On Monday, Stanford announced that its main campus is projected to operate on 100 percent solar power by 2021, when an 88-megawatt photovoltaic plant near Lemoore, California is planned to go online.
Upon completion, the solar plant will push the University past its goal of reducing greenhouse gas emissions by 80 percent by 2025, set out as part of Stanford’s long-range planning process.
After Monday’s announcement, Stanford is also projected to become carbon-free by 2030. California policy calls for a statewide carbon-free grid by 2045.
“Reducing Stanford’s own environmental impact is an essential first step,” wrote University President Marc Tessier-Lavigne in a Notes from the Quad post on Monday. “But cost-effective decarbonization, affordable access to energy and infrastructure resilience are complex global challenges. That is why our long-range vision established an initiative to accelerate sustainable solutions for our region, nation and world.”
Stanford facilities outside California are excluded from the 100 percent solar projection, as are facilities not run by the main campus energy administration. For instance, while the Redwood City campus is set to operate on 100 percent solar power by 2021, the Stanford in Washington house and other Bing Overseas Studies Program facilities are not.
“We don’t have management control, knowledge or responsibility for [some] outlying accounts … and they’re pretty minimal in total [energy use] as well,” said Joseph Stagner, executive director of the Department of Sustainability and Energy Management.
Stagner added that, while Stanford has considered a range of clean energy options — including wind, geothermal and biomass — the University settled on solar because of its relatively low cost and long-term reliability.

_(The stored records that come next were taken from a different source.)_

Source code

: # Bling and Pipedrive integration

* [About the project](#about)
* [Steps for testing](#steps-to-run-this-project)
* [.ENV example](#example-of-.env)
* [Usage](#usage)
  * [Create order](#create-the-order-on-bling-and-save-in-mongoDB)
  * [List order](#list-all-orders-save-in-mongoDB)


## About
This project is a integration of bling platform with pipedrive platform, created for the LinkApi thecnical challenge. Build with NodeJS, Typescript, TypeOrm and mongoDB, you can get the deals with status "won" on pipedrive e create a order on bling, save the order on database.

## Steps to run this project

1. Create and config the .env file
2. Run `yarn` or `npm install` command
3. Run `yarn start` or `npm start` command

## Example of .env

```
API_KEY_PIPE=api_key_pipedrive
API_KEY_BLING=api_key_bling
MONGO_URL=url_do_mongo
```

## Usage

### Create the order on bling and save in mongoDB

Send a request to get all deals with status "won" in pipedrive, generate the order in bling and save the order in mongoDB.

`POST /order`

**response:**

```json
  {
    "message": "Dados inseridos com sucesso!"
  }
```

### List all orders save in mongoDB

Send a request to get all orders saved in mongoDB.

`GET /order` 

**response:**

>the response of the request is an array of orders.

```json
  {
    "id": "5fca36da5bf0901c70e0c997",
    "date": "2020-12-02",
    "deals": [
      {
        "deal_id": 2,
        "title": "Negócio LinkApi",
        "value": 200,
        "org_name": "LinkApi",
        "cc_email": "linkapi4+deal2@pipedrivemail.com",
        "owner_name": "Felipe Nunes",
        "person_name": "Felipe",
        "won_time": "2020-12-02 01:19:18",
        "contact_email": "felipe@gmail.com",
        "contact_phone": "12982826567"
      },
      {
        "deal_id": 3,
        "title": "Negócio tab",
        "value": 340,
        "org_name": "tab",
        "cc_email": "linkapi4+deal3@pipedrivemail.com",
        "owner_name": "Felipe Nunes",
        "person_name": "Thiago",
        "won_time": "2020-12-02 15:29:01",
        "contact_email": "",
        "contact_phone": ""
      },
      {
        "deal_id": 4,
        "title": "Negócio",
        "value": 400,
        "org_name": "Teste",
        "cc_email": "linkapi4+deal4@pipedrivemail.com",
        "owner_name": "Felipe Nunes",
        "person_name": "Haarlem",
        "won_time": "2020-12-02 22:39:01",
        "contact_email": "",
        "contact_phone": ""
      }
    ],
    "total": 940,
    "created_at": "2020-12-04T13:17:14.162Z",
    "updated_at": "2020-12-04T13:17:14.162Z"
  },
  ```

“[Solar] is a very stable technology,” Stagner said. “Even with wind, there could be a little worry about whether winds will persist in particular locations over great periods of time with climate change … but you can’t go wrong with the fact that the sun is probably still shining.”
The University has partnered with solar project developer Recurrent Energy to develop the plant, which will be known as Stanford Solar Generating Station #2. Its predecessor, the 67-megawatt Stanford Solar Generating Station #1, went online in 2016 in Rosamond, California. Since 2017, the University has also operated five megawatts of on-campus rooftop photovoltaic panels.
Stanford’s two solar plants will power the University indirectly; the electricity produced by each plant will enter the California state grid at different locations, while Stanford will draw an equivalent amount of electricity from another location on the grid.
“It’s like pouring two different cups of water into a pot and using a different cup to take water out of the pot,” Stagner said.
In the case that an excess amount of electricity is produced by the University’s plants, the extra electricity produced will still be sold but will not result in a profit for the University. Although Station #2 will produce electricity at a lower cost than Station #1, Stagner said that the decreasing market price for power during hours of solar generation will offset potential gains of the new plant to the point that Stanford’s solar power will be “cost-neutral or slightly cost-negative.” But, he added, this is a price the University is willing to pay for clean energy.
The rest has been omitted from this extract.